Definitely agree that none of Sage's external dependencies should be assumed to live under the same prefix. I think it's fine for the sake of using Sage-the-distribution to have defaults that assume everything is under $SAGE_LOCAL, but all these paths should be easy for system integrator to change (it might nice to even have a simple config file read at build time).
I rebased this properly on top of develop, rather than trying to merge develop into it, if anyone would like to have a look. I think I got everything right but I might be missing one or two things. I'm not sure what to do with the new SAGE_MAXIMA_INIT this adds.
Replying to @embray:
I rebased this properly on top of develop
thanks. can you update the "Branch" field? (is it supposed to work like that?)
I'm not sure what to do with the new
SAGE_MAXIMA_INITthis adds.
iirc, this variable was needed to point to some maxima fragment, which is in different places, depending on where sage is run from. obviously there must be a better solution (including one that does not use a file like this one).
Replying to @sagetrac-felixs:
Replying to @embray:
I rebased this properly on top of develop
thanks. can you update the "Branch" field? (is it supposed to work like that?)
The branch definitely needs to be changed unless Erik has the right to write to felixs' branches ;) Cannot comment until I see the new branch.
I can change the branch to mine, but only if it's ok with felixs. I think I need to pull out the SAGE_MAXIMA_INIT stuff which isn't ready, but otherwise I think it brings it most other changes from the old version of his branch that are still relevant.
Here's my version of Felix's branch, rebased on a recent develop branch. I think I preserved all the changes between the original version of his branch, and the more recent version from sagemath/sagetrac-mirror@4846a73 So this removed many changes from the original branch, such as the change to how sage-maxima.lisp is located.
It would still be good to have a solution for that. But for now, this will let us look at what changes this branch does make (that are still relevant).
New commits:
8cb6f9f | unhardwire runtime paths in various cases |
75cb534 | fix qepcadrc path |
c484537 | don't rely on $SAGE_LOCAL/bin/python. |
ffed9de | cython.py: don't rely in $SAGE_LOCAL |
4278025 | python-sage: remove sage-location check |
807588e | initialize SAGE_ETC (from environ) in sage-location before use |
Changed author from Felix Salfelder to Felix Salfelder, Erik Bray
Changed branch from u/felixs/runtime_paths to u/embray/ticket-15105
In src/sage/databases/sql_db.py
- from sage.env import SAGE_SHARE
+ from sage.misc.misc import GRAPHS_DATA_DIR
Go back to using sage.env rather than sage.misc.misc.
sage.env is the wrong place for this. (not saying that, sage.misc.misc is any better, i hardly remember why it ended up there.).
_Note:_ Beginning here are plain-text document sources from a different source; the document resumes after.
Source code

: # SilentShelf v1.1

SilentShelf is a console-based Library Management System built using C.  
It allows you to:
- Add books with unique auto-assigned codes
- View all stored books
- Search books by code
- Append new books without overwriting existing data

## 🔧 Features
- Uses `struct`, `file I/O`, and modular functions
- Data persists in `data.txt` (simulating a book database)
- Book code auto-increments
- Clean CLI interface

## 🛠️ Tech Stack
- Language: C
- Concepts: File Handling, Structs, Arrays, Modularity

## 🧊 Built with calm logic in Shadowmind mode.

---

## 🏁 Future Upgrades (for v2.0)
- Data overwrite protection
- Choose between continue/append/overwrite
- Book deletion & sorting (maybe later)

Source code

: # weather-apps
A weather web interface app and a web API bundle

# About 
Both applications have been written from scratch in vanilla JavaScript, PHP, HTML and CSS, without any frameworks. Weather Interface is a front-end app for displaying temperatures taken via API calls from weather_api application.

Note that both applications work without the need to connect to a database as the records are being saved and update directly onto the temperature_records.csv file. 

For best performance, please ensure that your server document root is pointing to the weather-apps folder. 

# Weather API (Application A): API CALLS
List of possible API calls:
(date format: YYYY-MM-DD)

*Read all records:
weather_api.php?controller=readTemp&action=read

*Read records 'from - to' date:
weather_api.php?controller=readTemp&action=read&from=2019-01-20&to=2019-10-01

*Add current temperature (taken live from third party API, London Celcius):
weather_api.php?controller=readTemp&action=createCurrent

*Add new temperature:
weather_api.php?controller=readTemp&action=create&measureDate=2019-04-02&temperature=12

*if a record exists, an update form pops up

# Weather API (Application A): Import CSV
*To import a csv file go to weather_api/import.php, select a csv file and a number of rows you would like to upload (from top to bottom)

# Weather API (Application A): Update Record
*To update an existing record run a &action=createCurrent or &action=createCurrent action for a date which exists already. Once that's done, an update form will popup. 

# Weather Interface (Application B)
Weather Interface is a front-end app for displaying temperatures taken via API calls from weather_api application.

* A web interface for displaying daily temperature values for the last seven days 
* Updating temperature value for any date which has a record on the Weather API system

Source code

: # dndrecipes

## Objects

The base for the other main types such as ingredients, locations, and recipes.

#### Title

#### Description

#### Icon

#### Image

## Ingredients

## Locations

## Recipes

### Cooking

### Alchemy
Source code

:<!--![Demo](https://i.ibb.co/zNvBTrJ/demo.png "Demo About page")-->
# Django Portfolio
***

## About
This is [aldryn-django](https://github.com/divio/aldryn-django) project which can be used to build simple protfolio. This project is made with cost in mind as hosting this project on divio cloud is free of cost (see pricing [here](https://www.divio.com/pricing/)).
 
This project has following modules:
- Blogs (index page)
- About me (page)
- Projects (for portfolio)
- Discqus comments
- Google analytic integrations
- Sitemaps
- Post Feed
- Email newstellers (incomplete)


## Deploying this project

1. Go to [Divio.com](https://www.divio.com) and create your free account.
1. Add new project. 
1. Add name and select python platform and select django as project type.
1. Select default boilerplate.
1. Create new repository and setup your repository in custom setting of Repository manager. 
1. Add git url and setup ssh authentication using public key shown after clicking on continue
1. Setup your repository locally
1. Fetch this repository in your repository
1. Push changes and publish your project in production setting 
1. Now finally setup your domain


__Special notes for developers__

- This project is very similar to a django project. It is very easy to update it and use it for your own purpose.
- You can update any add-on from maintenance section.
GRAPHS_DATA_DIR certainly belongs to the part of code that uses graphs data... not to the core library (which i think env.py belongs to).
for the transition it might make sense to open a to be sorted section in env.py... if you agree that doing it right[tm] is not within the scope of this ticket.
Historically, variables where stored in sage.misc.misc. When we started to setup sage.env as the (more comprehensive) variable store we deprecated the use of sage.misc.misc.
I initially needed such a store in sage-on-gentoo anyway because my shell environment didn't contain them. It allowed me to do import sage.all from the system python prompt amongst other things.
Now I am curious as to why sage.env is not the right place for runtime variables - I would agree that now we should split the build time only variables somewhere else. But I am interested in your reasoning. Bear in mind that any answer from me will be several hours away (need to catch some zzzz).
Ah, I thought I replaced most of the sage.misc.misc to with sage.env bug I guess I missed that one.
I don't think there's really any problem with it being in sage.env. If I were to do anything different it would be toward the goal of keeping environment variable definitions close to the code that actually uses them. It might be nice if a subpackage can have a sage.<foo>.env describing variable specifically relevant to that sub-package, but still allow all variables to imported from sage.env (lazily evaluated if necessary).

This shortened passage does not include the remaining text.